§ **Task details**
Each line below that contains the word "librerías" must be copied.

Records excerpted from a collection
________________________________________
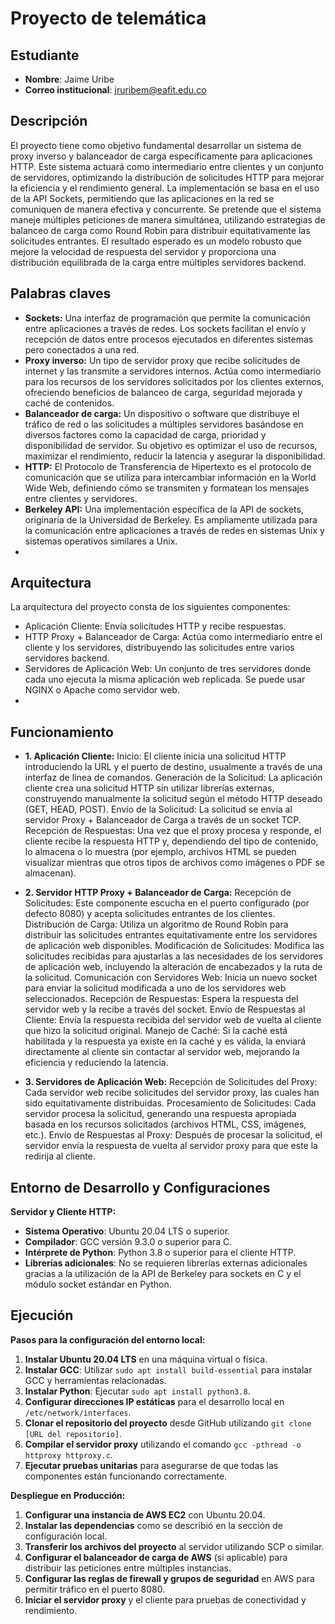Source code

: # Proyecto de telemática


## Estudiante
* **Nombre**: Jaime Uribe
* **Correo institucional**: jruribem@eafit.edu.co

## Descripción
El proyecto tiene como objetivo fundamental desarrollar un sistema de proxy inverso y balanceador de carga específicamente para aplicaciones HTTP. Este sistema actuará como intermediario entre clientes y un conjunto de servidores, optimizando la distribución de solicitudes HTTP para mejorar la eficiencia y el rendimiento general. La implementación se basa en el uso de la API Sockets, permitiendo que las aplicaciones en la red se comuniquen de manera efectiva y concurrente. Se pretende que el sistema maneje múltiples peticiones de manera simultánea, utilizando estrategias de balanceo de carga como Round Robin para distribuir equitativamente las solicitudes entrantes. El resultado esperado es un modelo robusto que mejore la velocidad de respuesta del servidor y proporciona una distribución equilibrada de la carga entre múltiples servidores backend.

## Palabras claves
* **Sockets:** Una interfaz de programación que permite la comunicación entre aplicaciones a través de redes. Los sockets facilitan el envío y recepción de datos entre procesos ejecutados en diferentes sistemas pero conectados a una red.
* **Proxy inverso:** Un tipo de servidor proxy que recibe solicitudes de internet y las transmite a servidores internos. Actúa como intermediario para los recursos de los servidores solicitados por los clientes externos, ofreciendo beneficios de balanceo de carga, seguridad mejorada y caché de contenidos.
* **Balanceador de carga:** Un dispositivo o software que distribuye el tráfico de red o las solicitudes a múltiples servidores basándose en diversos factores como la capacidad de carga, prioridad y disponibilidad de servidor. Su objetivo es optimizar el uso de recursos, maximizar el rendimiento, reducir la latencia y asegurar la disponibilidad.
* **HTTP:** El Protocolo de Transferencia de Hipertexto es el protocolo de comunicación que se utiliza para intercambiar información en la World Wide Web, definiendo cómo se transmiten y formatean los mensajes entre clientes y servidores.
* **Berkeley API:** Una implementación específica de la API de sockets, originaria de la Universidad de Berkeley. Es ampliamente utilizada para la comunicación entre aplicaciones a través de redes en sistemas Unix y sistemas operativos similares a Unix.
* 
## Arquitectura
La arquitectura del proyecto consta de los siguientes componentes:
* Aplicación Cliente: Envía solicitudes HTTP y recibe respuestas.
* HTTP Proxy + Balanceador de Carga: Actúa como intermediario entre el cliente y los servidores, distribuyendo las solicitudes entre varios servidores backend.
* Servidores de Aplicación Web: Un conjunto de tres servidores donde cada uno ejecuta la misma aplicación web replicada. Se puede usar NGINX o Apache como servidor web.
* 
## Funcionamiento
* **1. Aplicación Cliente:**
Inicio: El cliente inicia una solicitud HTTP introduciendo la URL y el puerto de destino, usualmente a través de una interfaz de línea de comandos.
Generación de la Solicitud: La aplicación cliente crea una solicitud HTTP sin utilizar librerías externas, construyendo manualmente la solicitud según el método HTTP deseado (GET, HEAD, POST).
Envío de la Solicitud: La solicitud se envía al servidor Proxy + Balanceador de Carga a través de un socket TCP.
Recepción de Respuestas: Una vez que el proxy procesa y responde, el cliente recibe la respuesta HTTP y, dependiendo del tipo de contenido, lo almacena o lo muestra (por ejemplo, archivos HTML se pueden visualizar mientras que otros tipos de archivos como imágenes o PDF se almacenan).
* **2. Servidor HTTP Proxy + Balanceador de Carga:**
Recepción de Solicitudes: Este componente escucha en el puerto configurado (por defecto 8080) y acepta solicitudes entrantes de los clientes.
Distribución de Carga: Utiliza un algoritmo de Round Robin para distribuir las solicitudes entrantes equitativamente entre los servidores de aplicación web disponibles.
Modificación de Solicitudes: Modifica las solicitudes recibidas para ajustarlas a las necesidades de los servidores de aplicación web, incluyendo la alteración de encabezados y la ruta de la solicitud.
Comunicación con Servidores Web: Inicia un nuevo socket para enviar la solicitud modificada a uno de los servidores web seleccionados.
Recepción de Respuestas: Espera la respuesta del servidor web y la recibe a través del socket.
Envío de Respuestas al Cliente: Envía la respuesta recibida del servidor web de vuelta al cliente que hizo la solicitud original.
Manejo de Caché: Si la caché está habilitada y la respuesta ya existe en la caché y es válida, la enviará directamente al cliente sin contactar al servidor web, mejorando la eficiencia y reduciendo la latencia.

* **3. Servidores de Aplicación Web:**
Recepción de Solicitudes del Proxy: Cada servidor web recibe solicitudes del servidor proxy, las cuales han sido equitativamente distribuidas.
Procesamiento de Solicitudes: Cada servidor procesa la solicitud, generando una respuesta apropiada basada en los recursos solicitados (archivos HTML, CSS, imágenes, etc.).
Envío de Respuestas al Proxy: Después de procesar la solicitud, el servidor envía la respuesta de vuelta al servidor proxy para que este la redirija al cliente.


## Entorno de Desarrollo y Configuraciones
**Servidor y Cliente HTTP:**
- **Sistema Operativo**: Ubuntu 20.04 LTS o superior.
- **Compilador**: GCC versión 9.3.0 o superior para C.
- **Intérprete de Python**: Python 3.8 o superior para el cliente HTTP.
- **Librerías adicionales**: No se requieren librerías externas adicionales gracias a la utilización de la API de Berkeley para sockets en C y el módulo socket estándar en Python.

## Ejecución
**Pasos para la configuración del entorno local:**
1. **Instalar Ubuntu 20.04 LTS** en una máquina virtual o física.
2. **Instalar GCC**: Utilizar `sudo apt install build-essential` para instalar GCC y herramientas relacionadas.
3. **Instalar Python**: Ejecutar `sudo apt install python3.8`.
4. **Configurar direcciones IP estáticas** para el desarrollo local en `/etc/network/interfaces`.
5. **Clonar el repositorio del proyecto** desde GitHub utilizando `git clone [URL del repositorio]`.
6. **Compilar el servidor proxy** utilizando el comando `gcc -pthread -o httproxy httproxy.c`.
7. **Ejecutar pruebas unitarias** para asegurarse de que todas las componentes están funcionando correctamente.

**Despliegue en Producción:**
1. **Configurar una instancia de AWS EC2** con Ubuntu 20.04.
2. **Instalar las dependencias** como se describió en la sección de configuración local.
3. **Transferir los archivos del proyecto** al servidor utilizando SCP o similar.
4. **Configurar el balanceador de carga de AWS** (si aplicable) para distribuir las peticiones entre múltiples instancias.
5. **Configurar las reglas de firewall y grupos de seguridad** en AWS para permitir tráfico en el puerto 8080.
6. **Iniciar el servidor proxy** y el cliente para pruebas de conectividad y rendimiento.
________________________________________
§ **Answer area**
Generación de la Solicitud: La aplicación cliente crea una solicitud HTTP sin utilizar librerías externas, construyendo manualmente la solicitud según el método HTTP deseado (GET, HEAD, POST).
- **Librerías adicionales**: No se requieren librerías externas adicionales gracias a la utilización de la API de Berkeley para sockets en C y el módulo socket estándar en Python.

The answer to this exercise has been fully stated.